[Records for this task]:

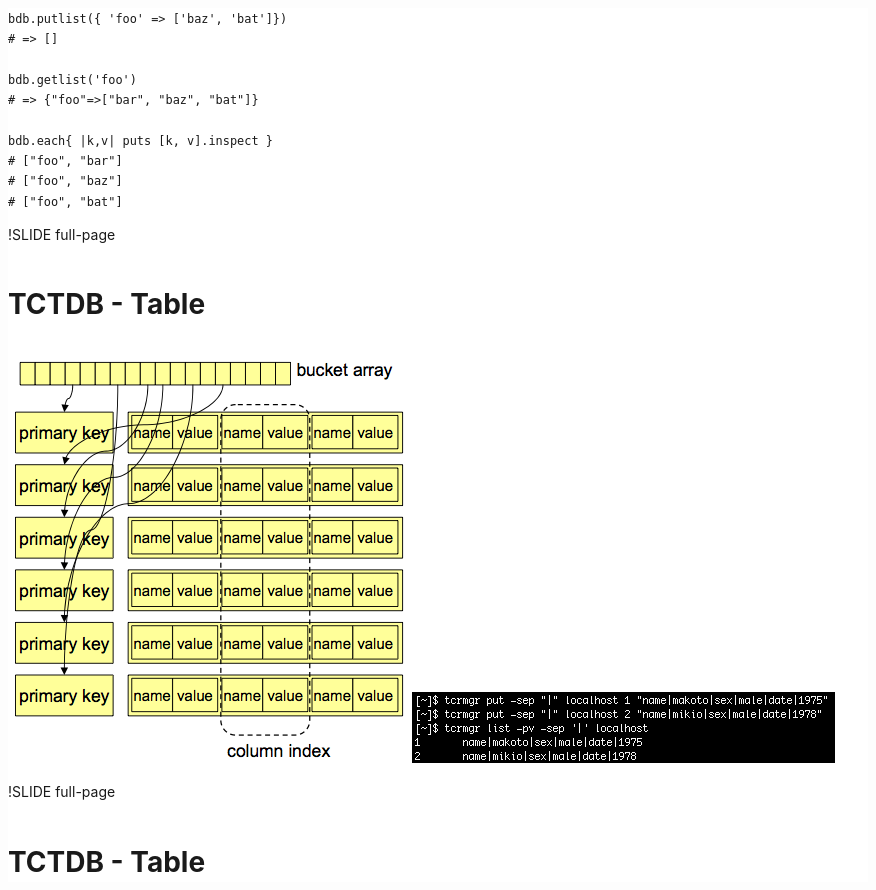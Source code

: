     bdb.putlist({ 'foo' => ['baz', 'bat']})
    # => []

    bdb.getlist('foo')
    # => {"foo"=>["bar", "baz", "bat"]}

    bdb.each{ |k,v| puts [k, v].inspect }
    # ["foo", "bar"]
    # ["foo", "baz"]
    # ["foo", "bat"]

!SLIDE full-page
# TCTDB - Table

![TCTDB](tabledb_diagram.png)
![TCTCOMMAND](tctcommand.png)

!SLIDE full-page
# TCTDB - Table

[Activity]: All records above must be output exactly as they stand, excluding pictures.

[Exercise answer]:
Source code

:     bdb.putlist({ 'foo' => ['baz', 'bat']})
    # => []

    bdb.getlist('foo')
    # => {"foo"=>["bar", "baz", "bat"]}

    bdb.each{ |k,v| puts [k, v].inspect }
    # ["foo", "bar"]
    # ["foo", "baz"]
    # ["foo", "bat"]

!SLIDE full-page
# TCTDB - Table

![TCTDB](tabledb_diagram.png)
![TCTCOMMAND](tctcommand.png)

!SLIDE full-page
# TCTDB - Table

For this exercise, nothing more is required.